6.10. Probability and Gradient Utilities
Some proof declarations are intentionally small. They are not a full autograd or runtime approximation development; they give reusable local facts: a probability kernel for diffusion, a linear layer gradient theorem, and activation derivative theorems. These pages are the little gears that larger model proofs reuse.
The useful mental model is:
-
Diffusion noising: a Gaussian law pushed through an affine map, so generative model proofs can cite the forward kernel directly.
-
Linear gradients: derivatives with respect to input, weights, and bias, useful when a local layer proof does not need the whole tape theorem.
-
Activation gradients: scalar derivative rules with domain side conditions, so kink points and guarded domains stay visible.
6.10.1. Probability Utilities
The diffusion probability API states the forward noising measure and kernel construction used by diffusion. The mathematical object is:
\operatorname{forwardNoising}(a,b,x)
= \mathcal{L}\!\left(a\cdot x + b\cdot Z\right),
\qquad Z\sim\mathcal{N}(0,I)
The corresponding Markov kernel is:
\operatorname{forwardKernel}(a,b)(x)
= \operatorname{forwardNoising}(a,b,x)
The exact schedule that chooses the coefficients belongs to the model spec. The probability proof material records the measure and kernel facts that can be reused independently of one executable diffusion demo. The important theorem names are:
-
forwardNoising_eq_map: the measure is the map of Gaussian noise through the affine noising function. -
forwardNoising_univ: the measure assigns mass one to the whole space. -
forwardKernel_apply: applying the kernel toxgives the forward noising measure atx. -
isGaussian_forwardKernel: the forward kernel preserves the Gaussian law shape.
These facts complement the generative model theory layer. The runtime diffusion example trains an epsilon predictor; the theory layer proves selected objective and sampler facts; the probability utility API gives the forward noising construction a reusable theorem home.
6.10.2. Local Gradient Theorems
The gradient pages contain direct facts for individual operators. They are useful when a proof only needs a local derivative and pulling in a whole tape theorem would be too much machinery.
For a linear layer, the forward map has the familiar shape:
y = Wx + b
The linear gradient API records the three derivative directions separately:
-
linear_weight_gradient_correct: the weight gradient matches the outer product style derivative. -
linear_input_gradient_correct: the input gradient is obtained by multiplying by the transposed weight action. -
linear_bias_gradient_correct: the bias gradient is the upstream cotangent accumulated over the output coordinates. -
linear_gradients_preserve_shapes: every returned gradient has the intended tensor shape. -
linear_gradients_mathematical_correctness: the local pieces are packaged into one correctness statement.
The activation gradient API does the same for scalar
nonlinearities: relu_deriv_correct, sigmoid_deriv_correct, tanh_deriv_correct,
gelu_deriv_correct, softplus_deriv_correct, silu_deriv_correct, safe_log_deriv_correct,
and smooth_abs_deriv_correct.
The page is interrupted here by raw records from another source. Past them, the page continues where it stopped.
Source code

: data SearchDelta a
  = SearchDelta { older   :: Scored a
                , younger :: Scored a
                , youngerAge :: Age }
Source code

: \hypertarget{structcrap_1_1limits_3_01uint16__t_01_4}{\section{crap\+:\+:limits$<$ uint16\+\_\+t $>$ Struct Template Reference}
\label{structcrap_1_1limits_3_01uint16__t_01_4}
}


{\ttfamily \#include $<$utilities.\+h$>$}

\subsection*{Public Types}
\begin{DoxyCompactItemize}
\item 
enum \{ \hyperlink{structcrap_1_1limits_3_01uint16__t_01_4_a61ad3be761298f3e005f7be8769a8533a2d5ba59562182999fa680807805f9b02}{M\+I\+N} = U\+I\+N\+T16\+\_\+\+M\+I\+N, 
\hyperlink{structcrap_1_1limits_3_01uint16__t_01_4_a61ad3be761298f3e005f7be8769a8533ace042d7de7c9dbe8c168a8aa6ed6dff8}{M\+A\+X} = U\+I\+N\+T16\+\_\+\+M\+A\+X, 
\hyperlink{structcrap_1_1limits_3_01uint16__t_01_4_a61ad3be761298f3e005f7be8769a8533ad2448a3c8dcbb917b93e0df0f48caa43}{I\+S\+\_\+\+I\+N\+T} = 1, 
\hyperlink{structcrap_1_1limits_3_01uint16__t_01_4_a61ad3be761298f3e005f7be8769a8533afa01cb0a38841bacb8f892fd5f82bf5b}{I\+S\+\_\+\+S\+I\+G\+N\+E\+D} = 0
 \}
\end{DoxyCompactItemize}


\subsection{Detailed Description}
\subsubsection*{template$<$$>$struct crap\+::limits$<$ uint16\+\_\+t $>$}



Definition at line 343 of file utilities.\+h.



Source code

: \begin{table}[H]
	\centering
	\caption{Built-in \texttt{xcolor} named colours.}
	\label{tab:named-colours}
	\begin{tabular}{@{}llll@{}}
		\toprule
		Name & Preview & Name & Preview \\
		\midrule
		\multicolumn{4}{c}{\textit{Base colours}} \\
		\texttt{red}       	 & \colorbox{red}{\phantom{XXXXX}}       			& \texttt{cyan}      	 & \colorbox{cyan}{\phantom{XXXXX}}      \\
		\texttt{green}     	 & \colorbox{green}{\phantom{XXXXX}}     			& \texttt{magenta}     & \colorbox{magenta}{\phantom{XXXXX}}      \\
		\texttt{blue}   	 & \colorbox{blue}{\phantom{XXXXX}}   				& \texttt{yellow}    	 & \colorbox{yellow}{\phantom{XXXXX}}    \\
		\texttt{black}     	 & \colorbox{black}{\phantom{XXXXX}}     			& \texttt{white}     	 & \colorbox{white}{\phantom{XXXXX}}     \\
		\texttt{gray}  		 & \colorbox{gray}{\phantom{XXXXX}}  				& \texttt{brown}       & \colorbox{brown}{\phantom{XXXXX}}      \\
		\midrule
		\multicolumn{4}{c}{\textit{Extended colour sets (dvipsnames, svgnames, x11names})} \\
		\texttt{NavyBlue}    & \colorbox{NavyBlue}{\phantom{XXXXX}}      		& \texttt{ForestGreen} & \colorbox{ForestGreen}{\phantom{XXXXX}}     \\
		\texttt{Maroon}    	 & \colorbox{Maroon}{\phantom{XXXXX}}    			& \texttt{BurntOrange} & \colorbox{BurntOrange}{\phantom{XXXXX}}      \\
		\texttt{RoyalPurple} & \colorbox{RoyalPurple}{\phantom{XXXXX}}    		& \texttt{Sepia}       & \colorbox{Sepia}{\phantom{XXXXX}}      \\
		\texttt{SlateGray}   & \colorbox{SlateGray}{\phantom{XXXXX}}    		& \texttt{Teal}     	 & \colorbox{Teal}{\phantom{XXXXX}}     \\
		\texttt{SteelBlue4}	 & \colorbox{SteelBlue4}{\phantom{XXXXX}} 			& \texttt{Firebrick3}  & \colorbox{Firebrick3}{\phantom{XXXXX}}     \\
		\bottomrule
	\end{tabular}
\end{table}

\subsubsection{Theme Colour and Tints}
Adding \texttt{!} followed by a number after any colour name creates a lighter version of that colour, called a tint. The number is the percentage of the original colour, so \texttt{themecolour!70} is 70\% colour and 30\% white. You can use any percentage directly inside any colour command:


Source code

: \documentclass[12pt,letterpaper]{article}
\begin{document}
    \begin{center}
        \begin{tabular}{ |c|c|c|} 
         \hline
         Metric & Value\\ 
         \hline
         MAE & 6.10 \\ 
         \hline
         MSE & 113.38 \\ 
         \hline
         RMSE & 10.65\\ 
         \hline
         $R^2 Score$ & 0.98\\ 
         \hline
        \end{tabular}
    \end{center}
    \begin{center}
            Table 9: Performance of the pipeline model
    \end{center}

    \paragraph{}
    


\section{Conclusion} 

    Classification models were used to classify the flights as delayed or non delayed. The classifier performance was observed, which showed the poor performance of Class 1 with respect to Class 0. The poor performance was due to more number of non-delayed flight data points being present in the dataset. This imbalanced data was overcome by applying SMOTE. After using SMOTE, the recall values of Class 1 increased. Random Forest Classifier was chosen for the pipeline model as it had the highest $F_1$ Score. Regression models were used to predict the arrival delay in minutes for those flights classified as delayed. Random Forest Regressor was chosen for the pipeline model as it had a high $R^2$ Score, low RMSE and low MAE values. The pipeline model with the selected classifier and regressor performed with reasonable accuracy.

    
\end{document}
The ReLU and ELU style theorems state their differentiability away
from kink points; the smooth activations state the ordinary derivative law everywhere their domains
permit.
These local theorems are intentionally not a replacement for the autograd tape proof. They are useful in a different way. If a theorem only needs a local statement about one layer, it can cite a small local gradient theorem instead of pulling in the whole graph backprop layer.
6.10.3. Where These Utilities Fit
Think of these declarations as connective tissue:
-
diffusion probability facts support generative model proofs;
-
local gradient facts support operator and model block reasoning;
-
larger autograd proofs can coexist with smaller direct derivative theorems.
That distinction matters. TorchLean does not need one proof style for every gradient claim. A large graph theorem is powerful, but a local theorem can be the kinder and clearer tool when the claim is local.